Pull every line from the records that has the word "They" in it.
Content starts
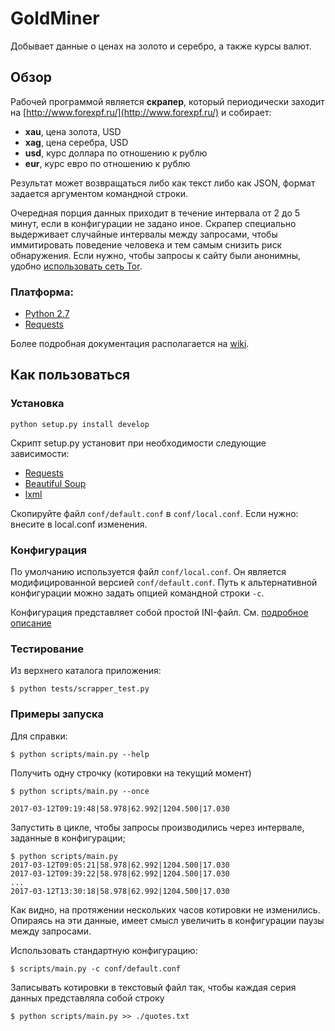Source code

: # GoldMiner

Добывает данные о ценах на золото и серебро, а также курсы валют.

## Обзор
	
Рабочей программой является **скрапер**, который периодически заходит на [http://www.forexpf.ru/](http://www.forexpf.ru/) и собирает:

* **xau**, цена золота, USD
* **xag**, цена серебра, USD
* **usd**, курс доллара по отношению к рублю
* **eur**, курс евро по отношению к рублю

Результат может возвращаться либо как текст либо как JSON, формат задается аргументом командной строки.

Очередная порция данных приходит в течение интервала от 2 до 5 минут, если в конфигурации не задано иное. Скрапер специально выдерживает случайные интервалы между запросами, чтобы иммитировать поведение человека и тем самым снизить риск обнаружения. Если нужно, чтобы запросы к сайту были анонимны, удобно [использовать сеть Tor](http://github.com/skrushinsky/goldminer/wiki/GoldMinerAnonymity).


### Платформа:

  * [Python 2.7](http://python.org)
  * [Requests](http://docs.python-requests.org/en/master/)

Более подробная документация располагается на [wiki](http://github.com/skrushinsky/goldminer/wiki).


## Как пользоваться

### Установка


```
python setup.py install develop
```

Скрипт setup.py установит при необходимости следующие зависимости:

* [Requests](http://docs.python-requests.org/en/master/)
* [Beautiful Soup](http://www.crummy.com/software/BeautifulSoup/bs4/doc/)
* [lxml](http://lxml.de)

Скопируйте файл `conf/default.conf` в `conf/local.conf`. Если нужно: внесите в local.conf изменения.


### Конфигурация

По умолчанию используется файл `conf/local.conf`. Он является модифицированной версией
`conf/default.conf`. Путь к альтернативной конфигурации можно задать опцией командной строки `-c`. 

Конфигурация представляет собой простой INI-файл. См. [подробное описание](http://github.com/skrushinsky/goldminer/wiki/GoldMinerConfiguration)


### Тестирование


Из верхнего каталога приложения:
```
$ python tests/scrapper_test.py
```

### Примеры запуска

Для справки:

```
$ python scripts/main.py --help
```


Получить одну строчку (котировки на текущий момент)

```
$ python scripts/main.py --once

2017-03-12T09:19:48|58.978|62.992|1204.500|17.030
```

Запустить в цикле, чтобы запросы производились через интервале, заданные в конфигурации;

```
$ python scripts/main.py 
2017-03-12T09:05:21|58.978|62.992|1204.500|17.030
2017-03-12T09:39:22|58.978|62.992|1204.500|17.030
...
2017-03-12T13:30:18|58.978|62.992|1204.500|17.030
```

Как видно, на протяжении нескольких часов котировки не изменились. Опираясь на эти данные, имеет смысл увеличить в конфигурации паузы между запросами.


Использовать стандартную конфигурацию:

```
$ scripts/main.py -c conf/default.conf 
```

Записывать котировки в текстовый файл так, чтобы каждая серия данных представляла собой строку

```
$ python scripts/main.py >> ./quotes.txt
```
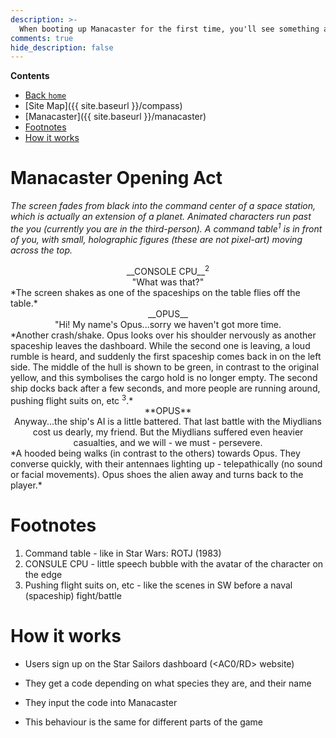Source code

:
 ```yaml
---
description: >-
  When booting up Manacaster for the first time, you'll see something amazing. Read all about what happens here.
comments: true
hide_description: false
---
```


**Contents**
* [Back `home`](http://acord-robotics.github.io)
* [Site Map]({{ site.baseurl }}/compass)
* [Manacaster]({{ site.baseurl }}/manacaster)
* [Footnotes](#footnotes)
* [How it works](#how-it-works)

# Manacaster Opening Act
*The screen fades from black into the command center of a space station, which is actually an extension of a planet. Animated characters run past the you (currently you are in the third-person). A command table<sup>1</sup> is in front of you, with small, holographic figures (these are not pixel-art) moving across the top.*
<center> __CONSOLE CPU__<sup>2</sup> </center>
<center> "What was that?" </center>
*The screen shakes as one of the spaceships on the table flies off the table.*
<center> __OPUS__ </center>
<center> "Hi! My name's Opus...sorry we haven't got more time.</center>
*Another crash/shake. Opus looks over his shoulder nervously as another spaceship leaves the dashboard. While the second one is leaving, a loud rumble is heard, and suddenly the first spaceship comes back in on the left side. The middle of the hull is shown to be green, in contrast to the original yellow, and this symbolises the cargo hold is no longer empty. The second ship docks back after a few seconds, and more people are running around, pushing flight suits on, etc <sup>3</sup>.*
<center> **OPUS** </center>
<center> Anyway...the ship's AI is a little battered. That last battle with the Miydlians cost us dearly, my friend. But the Miydlians suffered even heavier casualties, and we will - we must - persevere.</center>
*A hooded being walks (in contrast to the others) towards Opus. They converse quickly, with their antennaes lighting up - telepathically (no sound or facial movements). Opus shoes the alien away and turns back to the player.*

# Footnotes
1. Command table - like in Star Wars: ROTJ (1983)
2. CONSULE CPU - little speech bubble with the avatar of the character on the edge
3. Pushing flight suits on, etc - like the scenes in SW before a naval (spaceship) fight/battle

# How it works
* Users sign up on the Star Sailors dashboard (<AC0/RD> website)
* They get a code depending on what species they are, and their name
* They input the code into Manacaster

* This behaviour is the same for different parts of the game
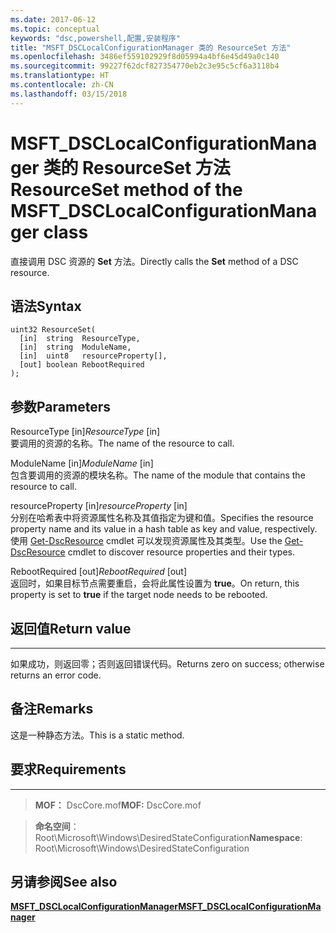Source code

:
 ```yaml
---
ms.date: 2017-06-12
ms.topic: conceptual
keywords: "dsc,powershell,配置,安装程序"
title: "MSFT_DSCLocalConfigurationManager 类的 ResourceSet 方法"
ms.openlocfilehash: 3486ef559102929f8d05994a4bf6e45d49a0c140
ms.sourcegitcommit: 99227f62dcf827354770eb2c3e95c5cf6a3118b4
ms.translationtype: HT
ms.contentlocale: zh-CN
ms.lasthandoff: 03/15/2018
---
```

# <a name="resourceset-method-of-the-msftdsclocalconfigurationmanager-class"></a><span data-ttu-id="f329c-103">MSFT_DSCLocalConfigurationManager 类的 ResourceSet 方法</span><span class="sxs-lookup"><span data-stu-id="f329c-103">ResourceSet method of the MSFT_DSCLocalConfigurationManager class</span></span>

<span data-ttu-id="f329c-104">直接调用 DSC 资源的 **Set** 方法。</span><span class="sxs-lookup"><span data-stu-id="f329c-104">Directly calls the **Set** method of a DSC resource.</span></span>

<a name="syntax"></a><span data-ttu-id="f329c-105">语法</span><span class="sxs-lookup"><span data-stu-id="f329c-105">Syntax</span></span>
------

```mof
uint32 ResourceSet(
  [in]  string  ResourceType,
  [in]  string  ModuleName,
  [in]  uint8   resourceProperty[],
  [out] boolean RebootRequired
);
```

<a name="parameters"></a><span data-ttu-id="f329c-106">参数</span><span class="sxs-lookup"><span data-stu-id="f329c-106">Parameters</span></span>
----------

<span data-ttu-id="f329c-107">ResourceType \[in\]</span><span class="sxs-lookup"><span data-stu-id="f329c-107">*ResourceType* \[in\]</span></span>  
<span data-ttu-id="f329c-108">要调用的资源的名称。</span><span class="sxs-lookup"><span data-stu-id="f329c-108">The name of the resource to call.</span></span>

<span data-ttu-id="f329c-109">ModuleName \[in\]</span><span class="sxs-lookup"><span data-stu-id="f329c-109">*ModuleName* \[in\]</span></span>  
<span data-ttu-id="f329c-110">包含要调用的资源的模块名称。</span><span class="sxs-lookup"><span data-stu-id="f329c-110">The name of the module that contains the resource to call.</span></span>

<span data-ttu-id="f329c-111">resourceProperty \[in\]</span><span class="sxs-lookup"><span data-stu-id="f329c-111">*resourceProperty* \[in\]</span></span>  
<span data-ttu-id="f329c-112">分别在哈希表中将资源属性名称及其值指定为键和值。</span><span class="sxs-lookup"><span data-stu-id="f329c-112">Specifies the resource property name and its value in a hash table as key and value, respectively.</span></span> <span data-ttu-id="f329c-113">使用 [Get-DscResource](https://technet.microsoft.com/library/dn521625.aspx) cmdlet 可以发现资源属性及其类型。</span><span class="sxs-lookup"><span data-stu-id="f329c-113">Use the [Get-DscResource](https://technet.microsoft.com/library/dn521625.aspx) cmdlet to discover resource properties and their types.</span></span>

<span data-ttu-id="f329c-114">RebootRequired \[out\]</span><span class="sxs-lookup"><span data-stu-id="f329c-114">*RebootRequired* \[out\]</span></span>  
<span data-ttu-id="f329c-115">返回时，如果目标节点需要重启，会将此属性设置为 **true**。</span><span class="sxs-lookup"><span data-stu-id="f329c-115">On return, this property is set to **true** if the target node needs to be rebooted.</span></span>

## <a name="return-value"></a><span data-ttu-id="f329c-116">返回值</span><span class="sxs-lookup"><span data-stu-id="f329c-116">Return value</span></span>
------------

<span data-ttu-id="f329c-117">如果成功，则返回零；否则返回错误代码。</span><span class="sxs-lookup"><span data-stu-id="f329c-117">Returns zero on success; otherwise returns an error code.</span></span>

## <a name="remarks"></a><span data-ttu-id="f329c-118">备注</span><span class="sxs-lookup"><span data-stu-id="f329c-118">Remarks</span></span>

<span data-ttu-id="f329c-119">这是一种静态方法。</span><span class="sxs-lookup"><span data-stu-id="f329c-119">This is a static method.</span></span>

## <a name="requirements"></a><span data-ttu-id="f329c-120">要求</span><span class="sxs-lookup"><span data-stu-id="f329c-120">Requirements</span></span>
------------
><span data-ttu-id="f329c-121">**MOF：** DscCore.mof</span><span class="sxs-lookup"><span data-stu-id="f329c-121">**MOF:** DscCore.mof</span></span>

><span data-ttu-id="f329c-122">**命名空间**：Root\Microsoft\Windows\DesiredStateConfiguration</span><span class="sxs-lookup"><span data-stu-id="f329c-122">**Namespace**: Root\Microsoft\Windows\DesiredStateConfiguration</span></span>


## <a name="see-also"></a><span data-ttu-id="f329c-123">另请参阅</span><span class="sxs-lookup"><span data-stu-id="f329c-123">See also</span></span>


[<span data-ttu-id="f329c-124">**MSFT_DSCLocalConfigurationManager**</span><span class="sxs-lookup"><span data-stu-id="f329c-124">**MSFT_DSCLocalConfigurationManager**</span></span>](msft-dsclocalconfigurationmanager.md)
Content ends
### EXPECTED ANSWER
*A hooded being walks (in contrast to the others) towards Opus. They converse quickly, with their antennaes lighting up - telepathically (no sound or facial movements). Opus shoes the alien away and turns back to the player.*
* They get a code depending on what species they are, and their name
* They input the code into Manacaster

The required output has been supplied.